Izrael boi się Egiptu? "Terroryści wykorzystują go do ataków na nas"

Dodano:   /  Zmieniono: 
Benjamin Netanjahu (fot. EPA/ABIR SULTAN/PAP) 
Premier Izraela Benjamin Netanjahu porównał półwysep Synaj do "Dzikiego Zachodu", wykorzystywanego przez islamskich ekstremistów współpracujących z Iranem do szmuglowania broni i organizowania ataków na Izrael. O wypowiedzi poinformował Reuters.

- Przeciwdziałamy tej rzeczywistości, będąc w ciągłym dialogu z egipskim rządem, który też jest zaniepokojony sytuacją - powiedział Netanjahu w wywiadzie dla izraelskiego radia. Izraelski minister spraw zagranicznych Awigdor Lieberman ocenił z  kolei, że sytuacja w Egipcie sprawia więcej kłopotu niż  wydarzenia w Iranie. Lieberman wezwał do zwiększenia liczebności izraelskich oddziałów stacjonujących wzdłuż południowej granicy kraju.

Agencja przypomina, że otwarta, przebiegająca przez pustynię granica między Izraelem a Egiptem należała od czasu podpisaniu traktatu pokojowego w 1979 r. do miejsc spokojnych. Według strony izraelskiej po  ustąpieniu prezydenta Hosniego Mubaraka w lutym ubiegłego roku władze w  Kairze utraciły kontrolę nad Synajem, co doprowadziło do napięć.

W odpowiedzi na izraelskie zarzuty, przewodniczący Najwyższej Rady Wojskowej Egiptu, marszałek Mohammed Husejn Tantawi zapewnił, że jego kraj nie zaatakuje sąsiadów lecz będzie bronił swojego terytorium. - Nasze granice, przede wszystkim granica północno-wschodnia, płoną -  cytuje Tantawiego Reuters. - Połamiemy kości każdemu, kto spróbuje zaatakować nas lub zbliży się do naszych granic - powiedział marszałek.
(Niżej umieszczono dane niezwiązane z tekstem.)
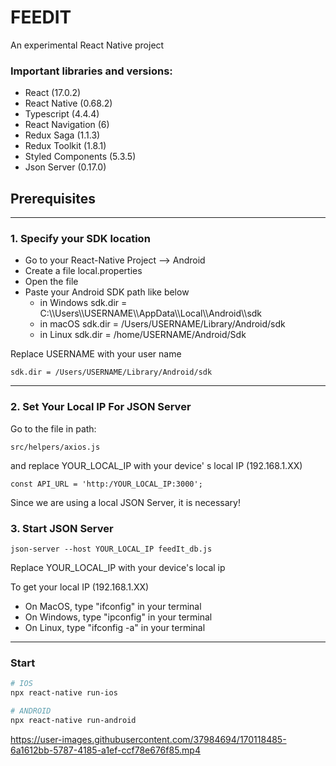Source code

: # FEEDIT

An experimental React Native project

### Important libraries and versions:
<ul>
      <li>React (17.0.2)</li>
      <li>React Native (0.68.2)</li>
      <li>Typescript (4.4.4)</li>
      <li>React Navigation (6)</li>
      <li>Redux Saga (1.1.3)</li>
      <li>Redux Toolkit (1.8.1)</li>
      <li>Styled Components (5.3.5)</li>
      <li>Json Server (0.17.0)</li>
  </ul>

## Prerequisites
***

### 1. Specify your SDK location

<ul>
  <li>Go to your React-Native Project --> Android</li>
  <li>Create a file local.properties</li>
  <li>Open the file</li>
  <li>Paste your Android SDK path like below
  <ul>
      <li>in Windows sdk.dir = C:\\Users\\USERNAME\\AppData\\Local\\Android\\sdk</li>
      <li>in macOS sdk.dir = /Users/USERNAME/Library/Android/sdk</li>
      <li>in Linux sdk.dir = /home/USERNAME/Android/Sdk</li>
  </ul>
</li>
</ul>

Replace USERNAME with your user name


```
sdk.dir = /Users/USERNAME/Library/Android/sdk
```

***
### 2. Set Your Local IP For JSON Server

Go to the file in path: 

```
src/helpers/axios.js
```

and replace YOUR_LOCAL_IP with your device' s local IP (192.168.1.XX)

```
const API_URL = 'http:/YOUR_LOCAL_IP:3000';
```

Since we are using a local JSON Server, it is necessary!

### 3. Start JSON Server

```
json-server --host YOUR_LOCAL_IP feedIt_db.js 
```

Replace YOUR_LOCAL_IP with your device's local ip

To get your local IP (192.168.1.XX)
<ul>
  <li>On MacOS, type "ifconfig" in your terminal</li>
  <li>On Windows, type "ipconfig" in your terminal</li>
  <li>On Linux, type "ifconfig -a" in your terminal</li>
</ul>

***

### Start

```sh
# IOS
npx react-native run-ios

# ANDROID
npx react-native run-android
```


https://user-images.githubusercontent.com/37984694/170118485-6a1612bb-5787-4185-a1ef-ccf78e676f85.mp4

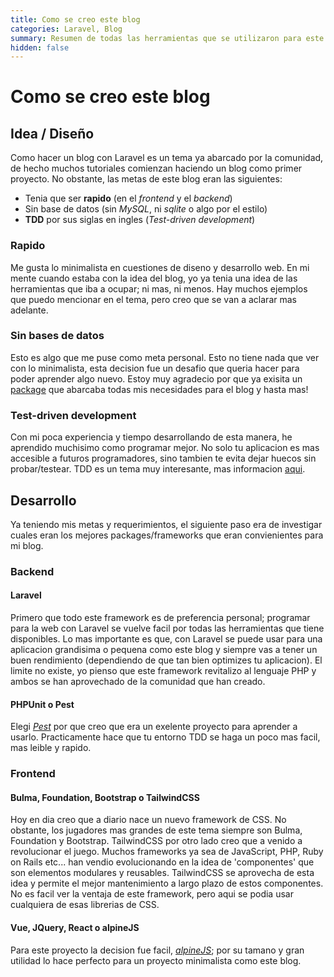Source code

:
 ```yaml
---
title: Como se creo este blog
categories: Laravel, Blog
summary: Resumen de todas las herramientas que se utilizaron para este blog.
hidden: false
---
```


# Como se creo este blog
## Idea / Diseño
Como hacer un blog con Laravel es un tema ya abarcado por la comunidad, de hecho muchos tutoriales comienzan haciendo un blog como primer proyecto. No obstante, las metas de este blog eran las siguientes:

- Tenia que ser **rapido** (en el *frontend* y el *backend*)
- Sin base de datos (sin *MySQL*, ni *sqlite* o algo por el estilo)
- **TDD** por sus siglas en ingles (*Test-driven development*)

### Rapido
Me gusta lo minimalista en cuestiones de diseno y desarrollo web. En mi mente cuando estaba con la idea del blog, yo ya tenia una idea de las herramientas que iba a ocupar; ni mas, ni menos. Hay muchos ejemplos que puedo mencionar en el tema, pero creo que se van a aclarar mas adelante.

### Sin bases de datos
Esto es algo que me puse como meta personal. Esto no tiene nada que ver con lo minimalista, esta decision fue un desafio que queria hacer para poder aprender algo nuevo. Estoy muy agradecio por que ya exisita un [package](https://github.com/spatie/sheets) que abarcaba todas mis necesidades para el blog y hasta mas!

### Test-driven development
Con mi poca experiencia y tiempo desarrollando de esta manera, he aprendido muchisimo como programar mejor. No solo tu aplicacion es mas accesible a futuros programadores, sino tambien te evita dejar huecos sin probar/testear. TDD es un tema muy interesante, mas informacion [aqui](https://www.ionos.es/digitalguide/paginas-web/desarrollo-web/que-es-el-test-driven-development/).

## Desarrollo
Ya teniendo mis metas y requerimientos, el siguiente paso era de investigar cuales eran los mejores packages/frameworks que eran convienientes para mi blog.

### Backend
#### Laravel
Primero que todo este framework es de preferencia personal; programar para la web con Laravel se vuelve facil por todas las herramientas que tiene disponibles. Lo mas importante es que, con Laravel se puede usar para una aplicacion grandisima o pequena como este blog y siempre vas a tener un buen rendimiento (dependiendo de que tan bien optimizes tu aplicacion). El limite no existe, yo pienso que este framework revitalizo al lenguaje PHP y ambos se han aprovechado de la comunidad que han creado.

#### PHPUnit o Pest
Elegi *[Pest](https://pestphp.com/docs/plugins/laravel/)* por que creo que era un exelente proyecto para aprender a usarlo. Practicamente hace que tu entorno TDD se haga un poco mas facil, mas leible y rapido.

### Frontend
#### Bulma, Foundation, Bootstrap o TailwindCSS
Hoy en dia creo que a diario nace un nuevo framework de CSS. No obstante, los jugadores mas grandes de este tema siempre son Bulma, Foundation y Bootstrap. TailwindCSS por otro lado creo que a venido a revolucionar el juego. Muchos frameworks ya sea de JavaScript, PHP, Ruby on Rails etc... han vendio evolucionando en la idea de 'componentes' que son elementos modulares y reusables. TailwindCSS se aprovecha de esta idea y permite el mejor mantenimiento a largo plazo de estos componentes. No es facil ver la ventaja de este framework, pero aqui se podia usar cualquiera de esas librerias de CSS.

#### Vue, JQuery, React o alpineJS
Para este proyecto la decision fue facil, *[alpineJS](https://alpinejs.dev/)*; por su tamano y gran utilidad lo hace perfecto para un proyecto minimalista como este blog.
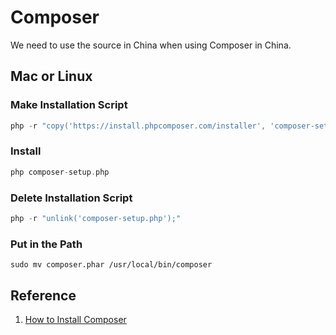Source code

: # Composer

We need to use the source in China when using Composer in China.

## Mac or Linux

### Make Installation Script

```php
php -r "copy('https://install.phpcomposer.com/installer', 'composer-setup.php');"
```

### Install

```php
php composer-setup.php
```

### Delete Installation Script

```php
php -r "unlink('composer-setup.php');"
```

### Put in the Path

```shell
sudo mv composer.phar /usr/local/bin/composer
```

## Reference

1. [How to Install Composer](https://pkg.phpcomposer.com/#how-to-install-composer)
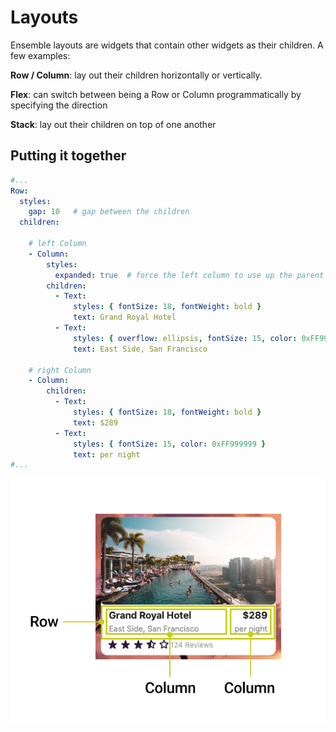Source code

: # Layouts
Ensemble layouts are widgets that contain other widgets as their children. A few examples:

**Row / Column**: lay out their children horizontally or vertically.

**Flex**: can switch between being a Row or Column programmatically by specifying the direction

**Stack**: lay out their children on top of one another

## Putting it together
```yaml
#...
Row:
  styles:
    gap: 10   # gap between the children
  children:

    # left Column
    - Column:
        styles:
          expanded: true  # force the left column to use up the parent's left-over space
        children:
          - Text:
              styles: { fontSize: 18, fontWeight: bold }
              text: Grand Royal Hotel
          - Text:
              styles: { overflow: ellipsis, fontSize: 15, color: 0xFF999999 }
              text: East Side, San Francisco

    # right Column
    - Column:
        children:
          - Text:
              styles: { fontSize: 18, fontWeight: bold }
              text: $289
          - Text:
              styles: { fontSize: 15, color: 0xFF999999 }
              text: per night
#...
```
<img src="/images/layouts_0.png" alt="Layouts" />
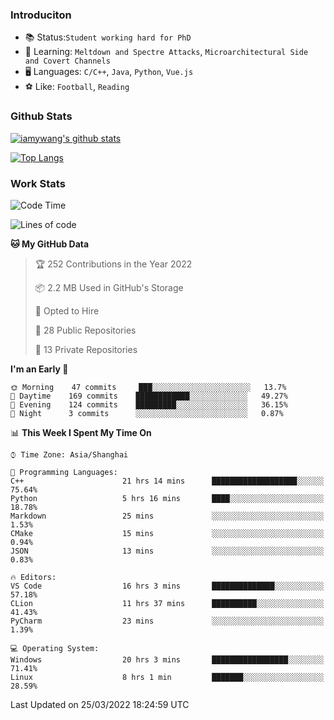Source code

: ### Introduciton

- 📚 Status:`Student working hard for PhD`
- 🔎 Learning: `Meltdown and Spectre Attacks`, `Microarchitectural Side and Covert Channels`
- 🖥️ Languages: `C/C++`, `Java`, `Python`, `Vue.js`
- ⚽ Like: `Football`, `Reading`

### Github Stats

[![iamywang's github stats](https://github-readme-stats.vercel.app/api?username=iamywang&count_private=true&show_icons=true)]()

[![Top Langs](https://github-readme-stats.vercel.app/api/top-langs/?username=iamywang&layout=compact)]()

### Work Stats

<!--START_SECTION:waka-->
![Code Time](http://img.shields.io/badge/Code%20Time-195%20hrs-blue)

![Lines of code](https://img.shields.io/badge/From%20Hello%20World%20I%27ve%20Written-535%20Thousand%20lines%20of%20code-blue)

**🐱 My GitHub Data** 

> 🏆 252 Contributions in the Year 2022
 > 
> 📦 2.2 MB Used in GitHub's Storage 
 > 
> 💼 Opted to Hire
 > 
> 📜 28 Public Repositories 
 > 
> 🔑 13 Private Repositories  
 > 
**I'm an Early 🐤** 

```text
🌞 Morning    47 commits     ███░░░░░░░░░░░░░░░░░░░░░░   13.7% 
🌆 Daytime    169 commits    ████████████░░░░░░░░░░░░░   49.27% 
🌃 Evening    124 commits    █████████░░░░░░░░░░░░░░░░   36.15% 
🌙 Night      3 commits      ░░░░░░░░░░░░░░░░░░░░░░░░░   0.87%

```


📊 **This Week I Spent My Time On** 

```text
⌚︎ Time Zone: Asia/Shanghai

💬 Programming Languages: 
C++                      21 hrs 14 mins      ███████████████████░░░░░░   75.64% 
Python                   5 hrs 16 mins       ████░░░░░░░░░░░░░░░░░░░░░   18.78% 
Markdown                 25 mins             ░░░░░░░░░░░░░░░░░░░░░░░░░   1.53% 
CMake                    15 mins             ░░░░░░░░░░░░░░░░░░░░░░░░░   0.94% 
JSON                     13 mins             ░░░░░░░░░░░░░░░░░░░░░░░░░   0.83%

🔥 Editors: 
VS Code                  16 hrs 3 mins       ██████████████░░░░░░░░░░░   57.18% 
CLion                    11 hrs 37 mins      ██████████░░░░░░░░░░░░░░░   41.43% 
PyCharm                  23 mins             ░░░░░░░░░░░░░░░░░░░░░░░░░   1.39%

💻 Operating System: 
Windows                  20 hrs 3 mins       █████████████████░░░░░░░░   71.41% 
Linux                    8 hrs 1 min         ███████░░░░░░░░░░░░░░░░░░   28.59%

```


 Last Updated on 25/03/2022 18:24:59 UTC
<!--END_SECTION:waka-->
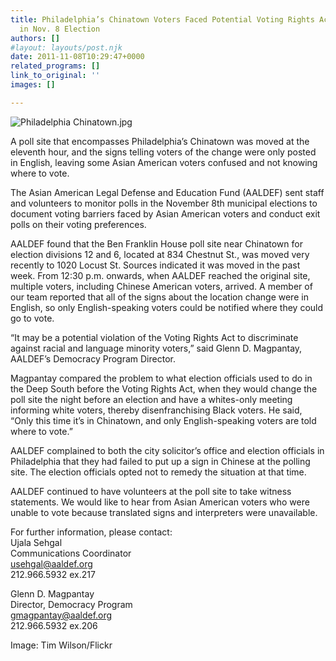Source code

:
 ```yaml
---
title: Philadelphia’s Chinatown Voters Faced Potential Voting Rights Act Violation
  in Nov. 8 Election
authors: []
#layout: layouts/post.njk
date: 2011-11-08T10:29:47+0000
related_programs: []
link_to_original: ''
images: []

---
```

![Philadelphia Chinatown.jpg](/uploads/Philadelphia%20Chinatown.jpg)

A poll site that encompasses Philadelphia’s Chinatown was moved at the eleventh hour, and the signs telling voters of the change were only posted in English, leaving some Asian American voters confused and not knowing where to vote.

The Asian American Legal Defense and Education Fund (AALDEF) sent staff and volunteers to monitor polls in the November 8th municipal elections to document voting barriers faced by Asian American voters and conduct exit polls on their voting preferences.

AALDEF found that the Ben Franklin House poll site near Chinatown for election divisions 12 and 6, located at 834 Chestnut St., was moved very recently to 1020 Locust St. Sources indicated it was moved in the past week. From 12:30 p.m. onwards, when AALDEF reached the original site, multiple voters, including Chinese American voters, arrived. A member of our team reported that all of the signs about the location change were in English, so only English-speaking voters could be notified where they could go to vote.

“It may be a potential violation of the Voting Rights Act to discriminate against racial and language minority voters,” said Glenn D. Magpantay, AALDEF’s Democracy Program Director.

Magpantay compared the problem to what election officials used to do in the Deep South before the Voting Rights Act, when they would change the poll site the night before an election and have a whites-only meeting informing white voters, thereby disenfranchising Black voters. He said, “Only this time it’s in Chinatown, and only English-speaking voters are told where to vote.”

AALDEF complained to both the city solicitor’s office and election officials in Philadelphia that they had failed to put up a sign in Chinese at the polling site. The election officials opted not to remedy the situation at that time.

AALDEF continued to have volunteers at the poll site to take witness statements. We would like to hear from Asian American voters who were unable to vote because translated signs and interpreters were unavailable.

For further information, please contact:  
Ujala Sehgal  
Communications Coordinator  
[usehgal@aaldef.org](mailto:usehgal@aaldef.org)  
212\.966.5932 ex.217

Glenn D. Magpantay  
Director, Democracy Program  
[gmagpantay@aaldef.org](mailto:gmagpantay@aaldef.org)  
212\.966.5932 ex.206

Image: Tim Wilson/Flickr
Egipskie firmy energetyczne - powołując się na spór handlowy -  rozwiązały ostatnio umowę o dostarczaniu gazu do Izraela, co dodatkowo obciążyło stosunki dwustronne, bardzo napięte od czasu obalenia proizraelskiego egipskiego lidera. Egipskie dostawy pokrywały 40 proc. izraelskiego zapotrzebowania na gaz ziemny.